Some participants commented that it was confusing but somehow for me it was quite clear for me as the marshals gave clear instructions. Just past the first water point I saw a familiar jersey and bicycle and it really turned out to be my friend I met at a bike shop back home in Singapore.

So for the remaining 50km plus I was riding with him, taking turns to ride at the front and pacing him up the small climbs which looked anything but easy. So many other fellow participants were struggling up those climbs. The weather was also starting to get scorching hot. My friend nearly bonked on a few occasions so we stopped for water and energy gel breaks. The only forms of energy I got for the whole ride were 2 small energy bars and a packet of peanut m & m’s. Yes, you read correctly, m & m’s.

There was a second water point at about 20km remaining and the last 20km seemed very long with the small climbs which were sapping whatever remaining energy we had left. There were moments when we saw the various packs of the fast-rolling riders from the 155km category towards the end of our ride. We just looked in awe during those moments as they were gone in (less than) 60seconds.

For the last 10km a lady road cyclist joined me and my friend so the 3 of us took turns to pace each other to the finish line, it was nice to work alongside fellow riders and complete the long, gruelling ride together. Kudos to my colleague too, who finished the 107km ride on his single speed in just under 5hours.

Some lessons learnt from my first overseas ride event

1. Bring enough water bottles and water, especially for long distance events (100km and above)

2. Bring enough energy gels and bars. Typically, every 30km or 45mins-1hr on the bike=1 energy gel/bar. And bring something you tried before and like. There’s nothing more terrible eating horrible-testing gels/bars when you need the energy. Some gels would also work better with water so it’s essential to have enough fluids.

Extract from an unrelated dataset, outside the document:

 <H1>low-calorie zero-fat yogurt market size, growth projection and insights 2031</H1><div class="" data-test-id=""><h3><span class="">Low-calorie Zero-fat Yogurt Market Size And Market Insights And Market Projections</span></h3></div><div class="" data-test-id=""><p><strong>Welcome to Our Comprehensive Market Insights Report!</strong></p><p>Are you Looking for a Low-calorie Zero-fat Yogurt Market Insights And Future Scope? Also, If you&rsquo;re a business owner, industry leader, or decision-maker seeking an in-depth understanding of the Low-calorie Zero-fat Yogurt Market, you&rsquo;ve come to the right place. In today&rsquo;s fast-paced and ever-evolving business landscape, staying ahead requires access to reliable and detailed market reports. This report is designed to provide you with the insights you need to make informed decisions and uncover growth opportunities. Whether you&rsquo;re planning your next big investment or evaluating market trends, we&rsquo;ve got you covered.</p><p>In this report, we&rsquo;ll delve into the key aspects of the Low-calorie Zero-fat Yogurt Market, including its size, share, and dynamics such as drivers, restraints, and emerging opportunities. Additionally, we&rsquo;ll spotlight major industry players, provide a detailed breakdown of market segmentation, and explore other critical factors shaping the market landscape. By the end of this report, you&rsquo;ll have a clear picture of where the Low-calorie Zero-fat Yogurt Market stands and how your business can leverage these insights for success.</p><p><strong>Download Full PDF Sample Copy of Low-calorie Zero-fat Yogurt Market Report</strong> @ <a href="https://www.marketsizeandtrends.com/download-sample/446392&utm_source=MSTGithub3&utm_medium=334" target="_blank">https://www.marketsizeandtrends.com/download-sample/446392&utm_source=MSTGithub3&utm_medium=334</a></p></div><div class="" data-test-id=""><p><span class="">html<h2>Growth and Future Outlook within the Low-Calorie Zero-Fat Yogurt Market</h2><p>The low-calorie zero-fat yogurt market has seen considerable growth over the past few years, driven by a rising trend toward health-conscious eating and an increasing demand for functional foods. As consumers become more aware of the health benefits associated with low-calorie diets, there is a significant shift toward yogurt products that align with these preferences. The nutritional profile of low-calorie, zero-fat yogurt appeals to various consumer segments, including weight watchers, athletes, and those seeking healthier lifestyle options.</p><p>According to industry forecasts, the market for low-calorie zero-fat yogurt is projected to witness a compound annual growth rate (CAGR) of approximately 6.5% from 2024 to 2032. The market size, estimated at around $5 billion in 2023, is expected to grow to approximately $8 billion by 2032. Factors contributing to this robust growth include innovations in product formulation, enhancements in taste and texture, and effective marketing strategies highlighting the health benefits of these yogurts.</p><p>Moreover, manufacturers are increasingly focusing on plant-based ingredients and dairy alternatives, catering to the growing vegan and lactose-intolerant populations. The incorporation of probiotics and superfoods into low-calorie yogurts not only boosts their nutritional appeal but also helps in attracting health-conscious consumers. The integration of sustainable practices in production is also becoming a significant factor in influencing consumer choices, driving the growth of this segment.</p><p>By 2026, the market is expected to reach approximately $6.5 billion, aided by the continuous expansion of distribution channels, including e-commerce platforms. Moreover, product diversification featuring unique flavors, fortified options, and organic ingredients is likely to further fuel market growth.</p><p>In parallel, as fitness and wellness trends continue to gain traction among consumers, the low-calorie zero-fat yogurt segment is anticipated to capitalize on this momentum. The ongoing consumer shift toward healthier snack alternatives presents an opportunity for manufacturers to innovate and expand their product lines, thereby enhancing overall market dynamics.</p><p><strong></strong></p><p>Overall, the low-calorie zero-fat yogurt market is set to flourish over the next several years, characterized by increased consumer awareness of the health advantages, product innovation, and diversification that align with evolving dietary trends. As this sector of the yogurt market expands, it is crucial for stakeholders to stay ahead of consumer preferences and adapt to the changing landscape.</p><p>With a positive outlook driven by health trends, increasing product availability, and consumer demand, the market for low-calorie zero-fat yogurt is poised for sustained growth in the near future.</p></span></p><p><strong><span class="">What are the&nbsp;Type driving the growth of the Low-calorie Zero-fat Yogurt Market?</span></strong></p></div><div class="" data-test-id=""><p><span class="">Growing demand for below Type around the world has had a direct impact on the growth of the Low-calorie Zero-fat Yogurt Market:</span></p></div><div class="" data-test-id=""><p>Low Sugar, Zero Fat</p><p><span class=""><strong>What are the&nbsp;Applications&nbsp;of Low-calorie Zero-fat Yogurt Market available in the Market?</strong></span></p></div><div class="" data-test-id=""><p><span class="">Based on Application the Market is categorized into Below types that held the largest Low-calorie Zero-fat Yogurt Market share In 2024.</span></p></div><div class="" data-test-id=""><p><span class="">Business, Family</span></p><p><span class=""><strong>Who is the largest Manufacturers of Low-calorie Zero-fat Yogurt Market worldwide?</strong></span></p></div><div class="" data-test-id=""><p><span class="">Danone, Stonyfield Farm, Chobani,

3. Hand-signals. This is especially useful and important when you are riding with other cyclists or in a pack. I don’t usually do this but the roads in Malaysia are not exactly the best so it’s good to warn other riders about pot-holes, road kills etc…I know quite a number of cycling groups use hand-signals in Singapore, so it’s really good.

Overall, the inaugural Focus Cyclosportif was great and I was especially impressed with the safety coverage and support from the local police authorities as I really felt safe and able to focus (pun intended) on the long ride. Perhaps one minor area of improvement would be the setting up of water points at more regular intervals. The good news is that there have been talks to do this event for the next 3 years, so it’s an event to look forward to.

Ah…made it to the end! 
We would like to thank Entro International for inviting us to participate in the very first Focus CycloSportif!